Researchers in Mexico said this week there is a tentative sign of hope for the mass migration of monarch butterflies, whose numbers dropped last year to their lowest level ever.
The head of Mexico's nature reserves, Luis Fueyo, said the first butterflies have been seen entering Mexico earlier than usual this year, according to the Associated Press.
Fueyo added that it is too early to know if butterfly numbers will rebound in 2014 or not from a number of sharp drops, but said "this premature presence could be the prelude to an increase in the migration."
The first butterflies were sighted in the northern border state of Coahuila. Most normally arrive in October from the United States and Canada, where they spend the summer.
"This year, we are seeing them present in Mexican territory earlier than usual," Fueyo said.
They usually settle in mountaintop forests by November where they spend the winter. Fueyo said that authorities will wait to count after the butterflies have settled in completely, something that usually takes place in December.
The United States and Canada agreed in February to form working groups on the conservation of Monarch butterflies. In 2013, monarch butterflies covered just 1.65 acres in the pine and fir forests west of Mexico City, down from more than 44.5 acres at their peak in 1996.
The butterflies are counted by the area they cover since they clump together, according to the Associated Press.
The head of international affairs for Mexico's Environment Department, Enrique Lendo Fuentes, said the three nations "will probably have a joint plan of action before the end of November."
The plan would be to create a corridor of milkweed-friendly areas along the entire three-nation migratory route.
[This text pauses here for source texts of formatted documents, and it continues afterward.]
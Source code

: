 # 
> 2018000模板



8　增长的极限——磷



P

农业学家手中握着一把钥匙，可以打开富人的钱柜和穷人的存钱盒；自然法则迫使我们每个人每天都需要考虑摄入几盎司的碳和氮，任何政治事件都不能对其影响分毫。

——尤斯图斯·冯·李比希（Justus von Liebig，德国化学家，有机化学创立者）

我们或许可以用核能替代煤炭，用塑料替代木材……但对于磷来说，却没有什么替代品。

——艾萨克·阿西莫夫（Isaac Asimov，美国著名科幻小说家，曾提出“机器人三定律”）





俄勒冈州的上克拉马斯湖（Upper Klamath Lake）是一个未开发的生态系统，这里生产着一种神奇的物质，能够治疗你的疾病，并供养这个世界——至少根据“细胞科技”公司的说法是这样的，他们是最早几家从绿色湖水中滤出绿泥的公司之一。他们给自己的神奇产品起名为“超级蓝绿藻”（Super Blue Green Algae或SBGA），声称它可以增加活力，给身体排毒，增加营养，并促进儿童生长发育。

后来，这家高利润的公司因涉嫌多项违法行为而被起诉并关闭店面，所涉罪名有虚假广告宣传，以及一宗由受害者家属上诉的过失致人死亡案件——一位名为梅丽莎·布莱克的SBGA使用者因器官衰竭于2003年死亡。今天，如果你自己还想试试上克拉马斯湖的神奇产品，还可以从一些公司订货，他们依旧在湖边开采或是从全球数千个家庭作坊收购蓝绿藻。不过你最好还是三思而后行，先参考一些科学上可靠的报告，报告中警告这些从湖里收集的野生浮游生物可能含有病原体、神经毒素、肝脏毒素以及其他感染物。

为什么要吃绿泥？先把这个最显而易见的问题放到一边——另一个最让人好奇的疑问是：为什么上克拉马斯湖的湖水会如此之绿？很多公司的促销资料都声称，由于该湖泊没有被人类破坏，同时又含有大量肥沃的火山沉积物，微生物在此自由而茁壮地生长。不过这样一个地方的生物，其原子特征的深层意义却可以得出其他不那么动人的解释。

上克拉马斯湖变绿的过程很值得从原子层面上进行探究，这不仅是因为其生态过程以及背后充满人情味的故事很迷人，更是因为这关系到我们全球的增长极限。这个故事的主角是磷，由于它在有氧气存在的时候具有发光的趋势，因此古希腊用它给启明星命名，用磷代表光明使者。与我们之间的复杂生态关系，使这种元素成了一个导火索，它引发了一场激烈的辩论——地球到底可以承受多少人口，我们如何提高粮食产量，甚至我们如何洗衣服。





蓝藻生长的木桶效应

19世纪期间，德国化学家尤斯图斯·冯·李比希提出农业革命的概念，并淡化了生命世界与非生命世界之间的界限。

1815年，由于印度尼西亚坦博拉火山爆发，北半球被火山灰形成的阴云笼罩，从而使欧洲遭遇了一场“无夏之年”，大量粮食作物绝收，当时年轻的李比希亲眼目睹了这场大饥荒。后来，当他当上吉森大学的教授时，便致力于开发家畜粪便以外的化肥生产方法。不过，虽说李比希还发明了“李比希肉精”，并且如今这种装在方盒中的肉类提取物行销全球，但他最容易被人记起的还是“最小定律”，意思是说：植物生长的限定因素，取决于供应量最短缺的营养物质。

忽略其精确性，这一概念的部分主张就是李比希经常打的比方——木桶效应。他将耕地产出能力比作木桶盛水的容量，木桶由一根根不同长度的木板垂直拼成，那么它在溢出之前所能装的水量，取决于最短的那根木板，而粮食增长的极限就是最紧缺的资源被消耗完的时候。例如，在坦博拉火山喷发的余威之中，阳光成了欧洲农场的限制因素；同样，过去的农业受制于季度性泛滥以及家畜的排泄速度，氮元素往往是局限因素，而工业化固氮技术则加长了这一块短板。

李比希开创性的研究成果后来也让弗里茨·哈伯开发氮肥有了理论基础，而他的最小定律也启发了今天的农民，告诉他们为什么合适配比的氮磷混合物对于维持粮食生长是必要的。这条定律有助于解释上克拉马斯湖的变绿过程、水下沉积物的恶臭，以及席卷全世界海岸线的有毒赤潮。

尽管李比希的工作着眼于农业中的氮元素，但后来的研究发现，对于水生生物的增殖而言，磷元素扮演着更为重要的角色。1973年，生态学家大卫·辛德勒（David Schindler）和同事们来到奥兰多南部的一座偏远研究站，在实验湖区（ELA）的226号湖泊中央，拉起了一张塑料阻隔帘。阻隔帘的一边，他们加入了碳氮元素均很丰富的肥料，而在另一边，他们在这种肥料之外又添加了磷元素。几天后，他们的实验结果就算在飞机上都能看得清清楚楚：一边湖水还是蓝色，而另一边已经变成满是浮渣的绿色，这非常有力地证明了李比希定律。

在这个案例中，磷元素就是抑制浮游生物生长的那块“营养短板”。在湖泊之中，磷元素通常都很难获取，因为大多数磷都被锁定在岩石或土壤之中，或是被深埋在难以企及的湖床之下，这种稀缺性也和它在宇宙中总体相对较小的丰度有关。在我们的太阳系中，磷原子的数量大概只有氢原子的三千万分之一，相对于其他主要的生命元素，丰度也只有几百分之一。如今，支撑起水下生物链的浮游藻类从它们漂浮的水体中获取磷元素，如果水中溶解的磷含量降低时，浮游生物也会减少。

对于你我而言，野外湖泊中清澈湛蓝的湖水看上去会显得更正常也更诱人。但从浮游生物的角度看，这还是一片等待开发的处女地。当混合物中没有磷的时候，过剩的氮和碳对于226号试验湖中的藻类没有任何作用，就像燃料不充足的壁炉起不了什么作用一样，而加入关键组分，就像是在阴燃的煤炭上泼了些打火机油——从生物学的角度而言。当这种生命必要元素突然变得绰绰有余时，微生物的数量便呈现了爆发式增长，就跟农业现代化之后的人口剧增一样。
This is important since the butterfly has to reproduce along the way.
Mexico has already taken a number of steps to help the butterflies, like creating a network of observers to track monarchs from the time they enter the country in order to identify milkweed patches that the butterflies might use along their way to their mountain wintering grounds, according to AP.
"We are alarmed, because we don't yet what is going to happen" with butterflies, whose migration - but not the existence of the species - is consider at risk of disappearing," said Mexican writer and environmentalist Homero Aridijis, according to AP. "We don't know what size population is going to come" to Mexico, "so we are a little alarmed."